(Exercise materials)

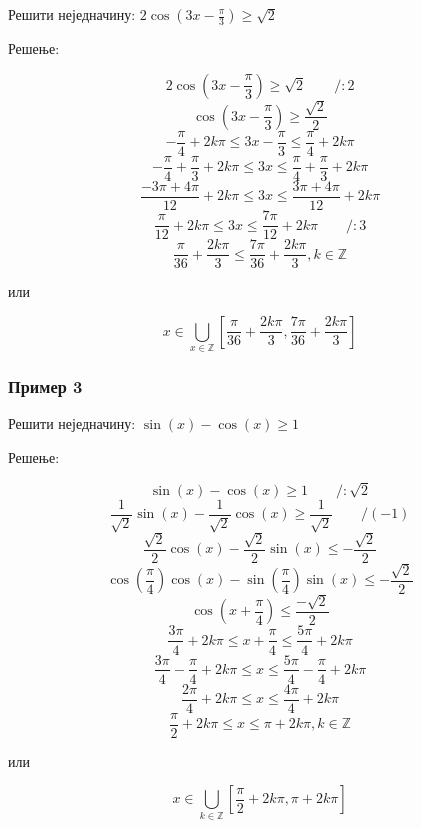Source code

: \documentclass[../diplomski.tex]{subfiles}
\begin{document}
Решити неједначину: $2\cos(3x-\frac{\pi}{3})\ge\sqrt{2}$

Решење:



\[2\cos\left(3x-\frac{\pi}{3}\right)\geq\sqrt{2}\qquad/:2\]
\[\cos\left(3x-\frac{\pi}{3}\right)\geqslant\frac{\sqrt{2}}{2}\]
\[-\frac{\pi}{4}+2k\pi\leq3x-\frac{\pi}{3}\leq\frac{\pi}{4}+2k\pi\]
\[-\frac{\pi}{4}+\frac{\pi}{3}+2k\pi\leq3x\leq\frac{\pi}{4}+\frac{\pi}{3}+2k\pi\]
\[\frac{-3\pi+4\pi}{12}+2k\pi\leq3x\leq\frac{3\pi+4\pi}{12}+2k\pi\]
\[\frac{\pi}{12}+2k\pi\leq3x\leq\frac{7\pi}{12}+2k\pi\qquad/:3\]
\[\frac{\pi}{36}+\frac{2k\pi}{3}\leqslant\frac{7\pi}{36}+\frac{2k\pi}{3},k\in\mathbb{Z}\]
\centerline{или}
\[x\in\bigcup_{x\in\mathbb{Z}}\left[\frac{\pi}{36}+\frac{2k\pi}{3},\frac{7\pi}{36}+\frac{2k\pi}{3}\right]\]

\subsubsection{Пример 3}

Решити неједначину: $\sin(x)-\cos(x)\ge1$

Решење:



\[\sin(x)-\cos(x)\geqslant1\qquad/:\sqrt{2}\]
\[\frac{1}{\sqrt{2}}\sin(x)-\frac{1}{\sqrt{2}}\cos(x)\geqslant\frac{1}{\sqrt{2}}\qquad/(-1)\]
\[\frac{\sqrt{2}}{2}\cos(x)-\frac{\sqrt{2}}{2}\sin(x)\leq-\frac{\sqrt{2}}{2}\]
\[\cos\left(\frac{\pi}{4}\right)\cos(x)-\sin\left(\frac{\pi}{4}\right)\sin(x)\leqslant-\frac{\sqrt{2}}{2}\]
\[\cos\left(x+\frac{\pi}{4}\right)\leq\frac{-\sqrt{2}}{2}\]
\[\frac{3\pi}{4}+2k\pi\leqslant x+\frac{\pi}{4}\leqslant\frac{5\pi}{4}+2k\pi\]
\[\frac{3\pi}{4}-\frac{\pi}{4}+2k\pi\leqslant x\leqslant\frac{5\pi}{4}-\frac{\pi}{4}+2k\pi\]
\[\frac{2\pi}{4}+2k\pi\leqslant x\leqslant\frac{4\pi}{4}+2k\pi\]
\[\frac{\pi}{2}+2k\pi\leqslant x\leqslant\pi+2k\pi,k\in\mathbb{Z}\]
\centerline{или}
\[x\in\bigcup_{k\in\mathbb{Z}}\left[\frac{\pi}{2}+2k\pi,\pi+2k\pi\right]\]
\end{document}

(End Exercise materials)

● **Exercise directions**:
For the records above, give every line again exactly and skip the pictures.

● **Finished task**:
Source code

: \documentclass[../diplomski.tex]{subfiles}
\begin{document}
Решити неједначину: $2\cos(3x-\frac{\pi}{3})\ge\sqrt{2}$

Решење:



\[2\cos\left(3x-\frac{\pi}{3}\right)\geq\sqrt{2}\qquad/:2\]
\[\cos\left(3x-\frac{\pi}{3}\right)\geqslant\frac{\sqrt{2}}{2}\]
\[-\frac{\pi}{4}+2k\pi\leq3x-\frac{\pi}{3}\leq\frac{\pi}{4}+2k\pi\]
\[-\frac{\pi}{4}+\frac{\pi}{3}+2k\pi\leq3x\leq\frac{\pi}{4}+\frac{\pi}{3}+2k\pi\]
\[\frac{-3\pi+4\pi}{12}+2k\pi\leq3x\leq\frac{3\pi+4\pi}{12}+2k\pi\]
\[\frac{\pi}{12}+2k\pi\leq3x\leq\frac{7\pi}{12}+2k\pi\qquad/:3\]
\[\frac{\pi}{36}+\frac{2k\pi}{3}\leqslant\frac{7\pi}{36}+\frac{2k\pi}{3},k\in\mathbb{Z}\]
\centerline{или}
\[x\in\bigcup_{x\in\mathbb{Z}}\left[\frac{\pi}{36}+\frac{2k\pi}{3},\frac{7\pi}{36}+\frac{2k\pi}{3}\right]\]

\subsubsection{Пример 3}

Решити неједначину: $\sin(x)-\cos(x)\ge1$

Решење:



\[\sin(x)-\cos(x)\geqslant1\qquad/:\sqrt{2}\]
\[\frac{1}{\sqrt{2}}\sin(x)-\frac{1}{\sqrt{2}}\cos(x)\geqslant\frac{1}{\sqrt{2}}\qquad/(-1)\]
\[\frac{\sqrt{2}}{2}\cos(x)-\frac{\sqrt{2}}{2}\sin(x)\leq-\frac{\sqrt{2}}{2}\]
\[\cos\left(\frac{\pi}{4}\right)\cos(x)-\sin\left(\frac{\pi}{4}\right)\sin(x)\leqslant-\frac{\sqrt{2}}{2}\]
\[\cos\left(x+\frac{\pi}{4}\right)\leq\frac{-\sqrt{2}}{2}\]
\[\frac{3\pi}{4}+2k\pi\leqslant x+\frac{\pi}{4}\leqslant\frac{5\pi}{4}+2k\pi\]
\[\frac{3\pi}{4}-\frac{\pi}{4}+2k\pi\leqslant x\leqslant\frac{5\pi}{4}-\frac{\pi}{4}+2k\pi\]
\[\frac{2\pi}{4}+2k\pi\leqslant x\leqslant\frac{4\pi}{4}+2k\pi\]
\[\frac{\pi}{2}+2k\pi\leqslant x\leqslant\pi+2k\pi,k\in\mathbb{Z}\]
\centerline{или}
\[x\in\bigcup_{k\in\mathbb{Z}}\left[\frac{\pi}{2}+2k\pi,\pi+2k\pi\right]\]
\end{document}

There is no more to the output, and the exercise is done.